I don’t fault Bannon or Trump for this because I have said all along that we will never avoid the economic collapse that our mountains of debt and our greedy banks have already assured. We can only push it off but make it greater by doing so. I may have jumped the gun a little with my prediction of the Epocalypse at the start of 2016, but a year later we have some of the most unlikely places admitting we are going there, so I didn’t jump it by much. (Wait until you read what Deutsche Bank has to say.)
While I’m not surprised at all by where we are headed, I am surprised at Bannon’s stark admission that Trump’s plan will take us on a journey as “exciting” as the Great Depression of the 1930’s — not exactly everyone’s favorite period in history to relate to if one is trying to build belief in a recovery plan.

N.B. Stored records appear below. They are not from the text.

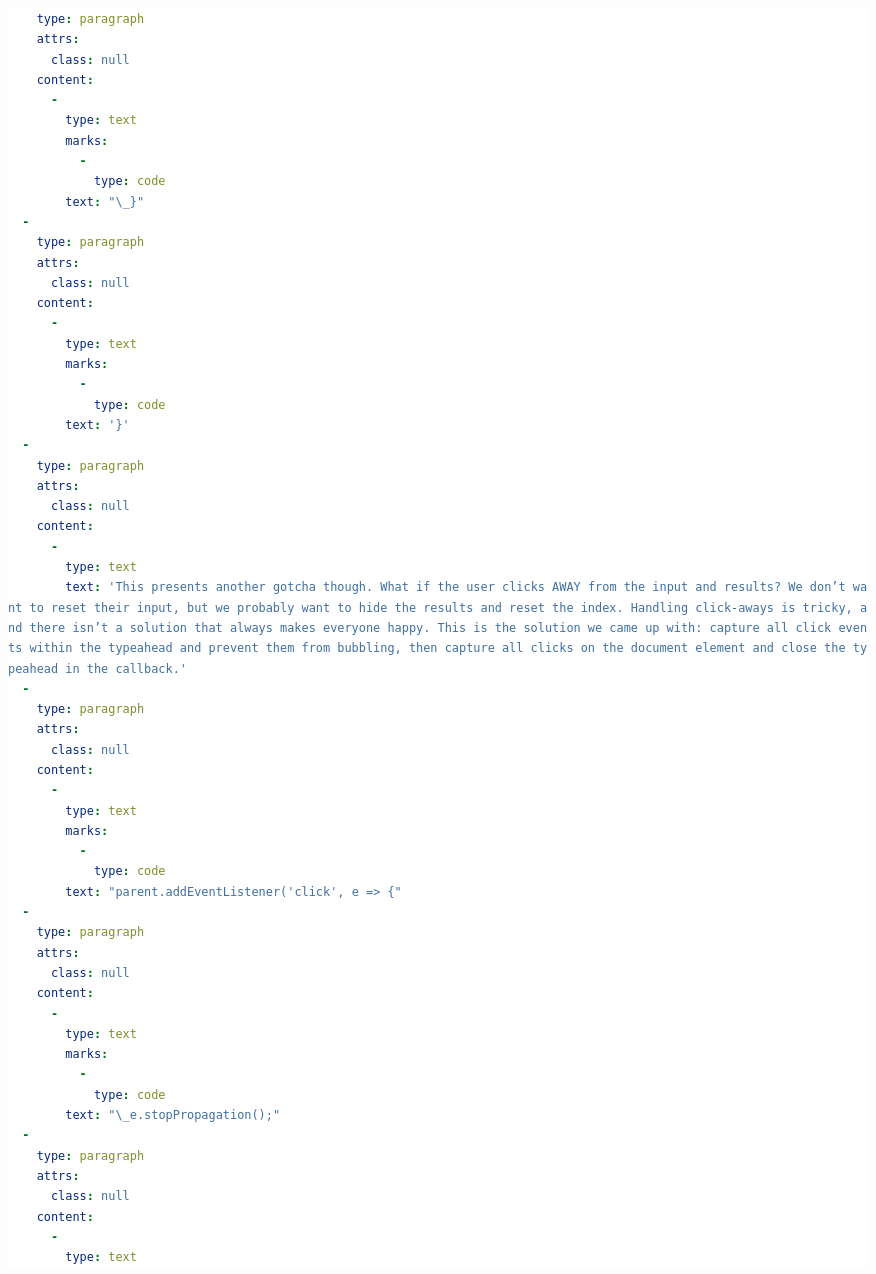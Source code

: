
 ```yaml
    type: paragraph
    attrs:
      class: null
    content:
      -
        type: text
        marks:
          -
            type: code
        text: "\_}"
  -
    type: paragraph
    attrs:
      class: null
    content:
      -
        type: text
        marks:
          -
            type: code
        text: '}'
  -
    type: paragraph
    attrs:
      class: null
    content:
      -
        type: text
        text: 'This presents another gotcha though. What if the user clicks AWAY from the input and results? We don’t want to reset their input, but we probably want to hide the results and reset the index. Handling click-aways is tricky, and there isn’t a solution that always makes everyone happy. This is the solution we came up with: capture all click events within the typeahead and prevent them from bubbling, then capture all clicks on the document element and close the typeahead in the callback.'
  -
    type: paragraph
    attrs:
      class: null
    content:
      -
        type: text
        marks:
          -
            type: code
        text: "parent.addEventListener('click', e => {"
  -
    type: paragraph
    attrs:
      class: null
    content:
      -
        type: text
        marks:
          -
            type: code
        text: "\_e.stopPropagation();"
  -
    type: paragraph
    attrs:
      class: null
    content:
      -
        type: text
```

He’s right, of course, but I’m surprised to find someone who is trying to stir excitement for his plan comparing it to the worst time the oldest people alive can remember — a time they hoped they would never revisit. I suppose I shouldn’t be because that is where we are, and Bannon’s nature is to say things as they are. You just don’t usually hear such stark expression from the president’s chief strategists. Again, such is the nature of our time. (And I’d rather hear things as they are than pretend otherwise.)
While I’m sure Bannon wasn’t expressing dumbfounded joy about experiencing another decade like the Great Depression, he was saying that Trump’s debt-heavy plan is much like Roosevelt’s WPA. That’s where we are — in an economy that has stalled to the point that it will take a WPA-sized plan to move it any further ahead. That thought, too, is not exactly hopeful because we also had a global war to help gas the engines of the economy out of the 30s, and that has been looking more likely throughout 2016, too.
I agreed at the start of the Obama administration that we should take out debt to accelerate the economy and position the nation for a more vibrant future because then we would, at least, be handing the next generation some genuinely valuable merchandise in exchange for all the debt we created … so long as we focused on projects that really needed to be done anyway. While I’m not so sure about the proverbial crumbling bridges that have provided the argument for taking on more debt for a decade or more, there are plenty of needed projects in the form of antiquated sewer systems that are far from capable of handling today’s capacity, major city water systems that still use wooden pipes, etc.
I suggested then, “Do it now, while the price tag is lower than it may be in the future and while the cost of finance is dropping.” But that was then, and it’s too late now for reasons I’ll lay out here. It’s an opportunity that was lost due to a non-visionary, do-nothing-in-the-face-of-catastrophe, obstructionist congress.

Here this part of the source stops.